In the second part of our three-part series, we will discuss how the condensation of water vapor and vapor retardant barriers are destructive elements that can cause deterioration of materials and failure of building assemblies. There are four different physical mechanisms that can cause moisture to affect surface temperature. We will address the second two of them in this tip.
2. Moisture detection through condensing phase change
Just as the evaporative phase change can be a very dramatic endothermic process, the condensation of water vapor back to water can be just as dramatic as an exothermic process. If condensation is occurring within a wall behind a vapor barrier, then latent heat will be released, and surface warming may occur. This warming pattern is often ignored or misinterpreted as a non-moisture condition (conductive heat loss) by an inspector who thinks water is always identified by detecting “cool areas”. If warm moist air is present either through vapor diffusion or air leakage and migrates to an area below the dew point, then water vapor will start condensing. While this can happen anywhere in the building which has a positive pressure in respect to the outside, it will be particularly prevalent in upper locations which have air leakage pathways to the attic. A thermographer likely will not detect moist warm air exfiltration against an insulated (warm) ceiling, as could occur around a light fixture, yet above there could be significant water deposition in the insulation and into the attic space.
Many inspectors overlook subtle warm patterns as potential indicators of water presence. Warm areas created by condensation of water vapor may be indicative of a non-drying condition and long-term accumulation of water within an enclosure, which can be much a more serious issue.
Moisture may be detected by increased conductivity in steady-state heat transfer (figure 1); increased thermal capacitance when undergoing transient heat transfer (figure 2); and through release or absorption of latent heat once undergoing a phase change. In this case (figure 3) evaporative cooling when relative humidity is low.
Water can be the single most destructive element that causes deterioration of materials and failure of building assemblies. It can cause or accelerate corrosion, wood-rot, adhesive dis-bond, masonry spalling, and loss of insulation R value. It is the key element present in the formation of mold and fungi that can lead to indoor air quality problems. The presence of undetected water in a building can affect the value, durability, life-cycle maintenance cost, and occupant health. The challenge facing inspectors is the thermodynamic conditions at the time of the inspection may not be conducive for thermal detection to take place. While many inspectors have had success using thermal imaging for the otherwise undetectable presence of moisture, the question that begs to be asked is how many times moisture has been present, but since the conditions were not right, the inspector missed it.

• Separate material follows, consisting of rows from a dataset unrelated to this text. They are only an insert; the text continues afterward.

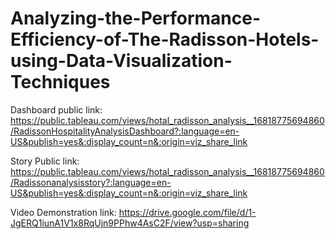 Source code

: # Analyzing-the-Performance-Efficiency-of-The-Radisson-Hotels-using-Data-Visualization-Techniques

Dashboard public link:  https://public.tableau.com/views/hotal_radisson_analysis__16818775694860/RadissonHospitalityAnalysisDashboard?:language=en-US&publish=yes&:display_count=n&:origin=viz_share_link

Story Public link: https://public.tableau.com/views/hotal_radisson_analysis__16818775694860/Radissonanalysisstory?:language=en-US&publish=yes&:display_count=n&:origin=viz_share_link

Video Demonstration link:  https://drive.google.com/file/d/1-JgERQ1iunA1V1x8RqUjn9PPhw4AsC2F/view?usp=sharing
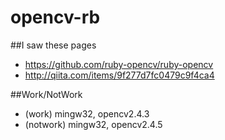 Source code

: opencv-rb
=========

##I saw these pages
- https://github.com/ruby-opencv/ruby-opencv
- http://qiita.com/items/9f277d7fc0479c9f4ca4

##Work/NotWork
- (work) mingw32, opencv2.4.3
- (notwork) mingw32, opencv2.4.5
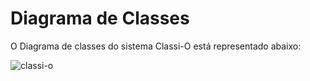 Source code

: ﻿# Diagrama de Classes

O Diagrama de classes do sistema Classi-O está representado abaixo:  

![classi-o](https://user-images.githubusercontent.com/19656573/32029320-827bb7b6-b9d2-11e7-98f7-79b57059aa19.jpg)


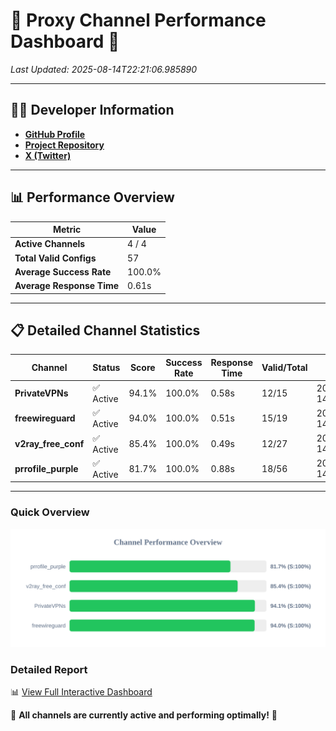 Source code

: # 🌟 Proxy Channel Performance Dashboard 🌟

_Last Updated: 2025-08-14T22:21:06.985890_

---

## 👩‍💻 Developer Information

- **[GitHub Profile](https://github.com/4n0nymou3)**  
- **[Project Repository](https://github.com/4n0nymou3/multi-proxy-config-fetcher)**  
- **[X (Twitter)](https://x.com/4n0nymou3)**  

---

## 📊 Performance Overview

| Metric                | Value       |
|-----------------------|-------------|
| **Active Channels**   | 4 / 4       |
| **Total Valid Configs** | 57          |
| **Average Success Rate** | 100.0%      |
| **Average Response Time** | 0.61s       |

---

## 📋 Detailed Channel Statistics

| Channel          | Status     | Score  | Success Rate | Response Time | Valid/Total | Last Success               |
|------------------|------------|--------|--------------|---------------|-------------|----------------------------|
| **PrivateVPNs**  | ✅ Active  | 94.1%  | 100.0% | 0.58s         | 12/15       | 2025-08-14T22:21:06.450673 |
| **freewireguard**  | ✅ Active  | 94.0%  | 100.0% | 0.51s         | 15/19       | 2025-08-14T22:21:06.983903 |
| **v2ray_free_conf**  | ✅ Active  | 85.4%  | 100.0% | 0.49s         | 12/27       | 2025-08-14T22:21:05.827716 |
| **prrofile_purple**  | ✅ Active  | 81.7%  | 100.0% | 0.88s         | 18/56       | 2025-08-14T22:21:05.297888 |

---

### Quick Overview
<div align="center">
  <a href="https://raw.githubusercontent.com/nullluser/NullRepo/refs/heads/main/assets/channel_stats_chart.svg">
    <img src="https://raw.githubusercontent.com/nullluser/NullRepo/refs/heads/main/assets/channel_stats_chart.svg" alt="Source Performance Statistics" width="800">
  </a>
</div>

### Detailed Report
📊 [View Full Interactive Dashboard](https://htmlpreview.github.io/?https://github.com/nullluser/NullRepo/blob/main/assets/performance_report.html)

🎉 **All channels are currently active and performing optimally!** 🎉
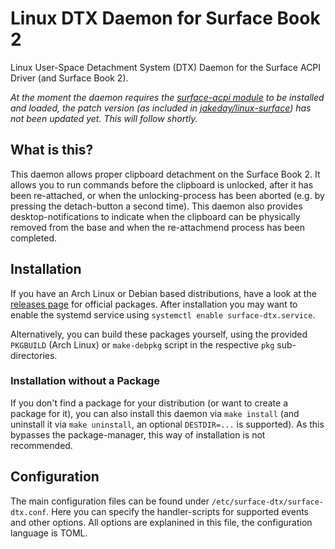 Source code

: # Linux DTX Daemon for Surface Book 2

Linux User-Space Detachment System (DTX) Daemon for the Surface ACPI Driver (and Surface Book 2).

_At the moment the daemon requires the [surface-acpi module](https://github.com/qzed/linux-surfacegen5-acpi/tree/master/module) to be installed and loaded, the patch version (as included in [jakeday/linux-surface](https://github.com/jakeday/linux-surface/)) has not been updated yet._
_This will follow shortly._

## What is this?

This daemon allows proper clipboard detachment on the Surface Book 2.
It allows you to run commands before the clipboard is unlocked, after it has been re-attached, or when the unlocking-process has been aborted (e.g. by pressing the detach-button a second time).
This daemon also provides desktop-notifications to indicate when the clipboard can be physically removed from the base and when the re-attachmend process has been completed.

## Installation

If you have an Arch Linux or Debian based distributions, have a look at the [releases page][releases] for official packages.
After installation you may want to enable the systemd service using `systemctl enable surface-dtx.service`.

Alternatively, you can build these packages yourself, using the provided `PKGBUILD` (Arch Linux) or `make-debpkg` script in the respective `pkg` sub-directories.

### Installation without a Package

If you don't find a package for your distribution (or want to create a package for it), you can also install this daemon via `make install` (and uninstall it via `make uninstall`, an optional `DESTDIR=...` is supported).
As this bypasses the package-manager, this way of installation is not recommended.

## Configuration

The main configuration files can be found under `/etc/surface-dtx/surface-dtx.conf`.
Here you can specify the handler-scripts for supported events and other options.
All options are explanined in this file, the configuration language is TOML.


[releases]: https://github.com/qzed/linux-surfacegen5-dtx-daemon/releases
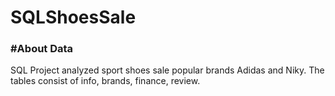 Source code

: # SQLShoesSale

<h3> #About Data </h3>
SQL Project analyzed sport shoes sale popular brands Adidas and Niky.
The tables consist of info, brands, finance, review.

Subsurface moisture detection can be detected by infrared thermography only when: its presence affects the surface temperature; the surface is a reliable radiant emitter (high emissivity and non-specular reflector), and the thermal camera is sensitive enough and tuned properly by the inspector to detect such surface temperature difference. Thermographic cameras are extremely sensitive, often able to detect differences less than 0.05ºC (50mK). But while this may create a clearer, more defined pattern when the thermal conditions are right, it is not a viable substitute for moisture detection under poor conditions, when moisture is buried deep within an enclosure—especially with a low permeance surface(s), or when the surface is not a reliable radiant emitter. High sensitivity cameras used under less-than-ideal conditions can either lead to a large number of false positives, and/or lengthy field time for verification using other methods such as a moisture meter. False negatives lead to credibility issues of both the inspector and the thermographic industry as well as the possibilities of litigation, particularly when mold or other damage associated with moisture is present but not detected.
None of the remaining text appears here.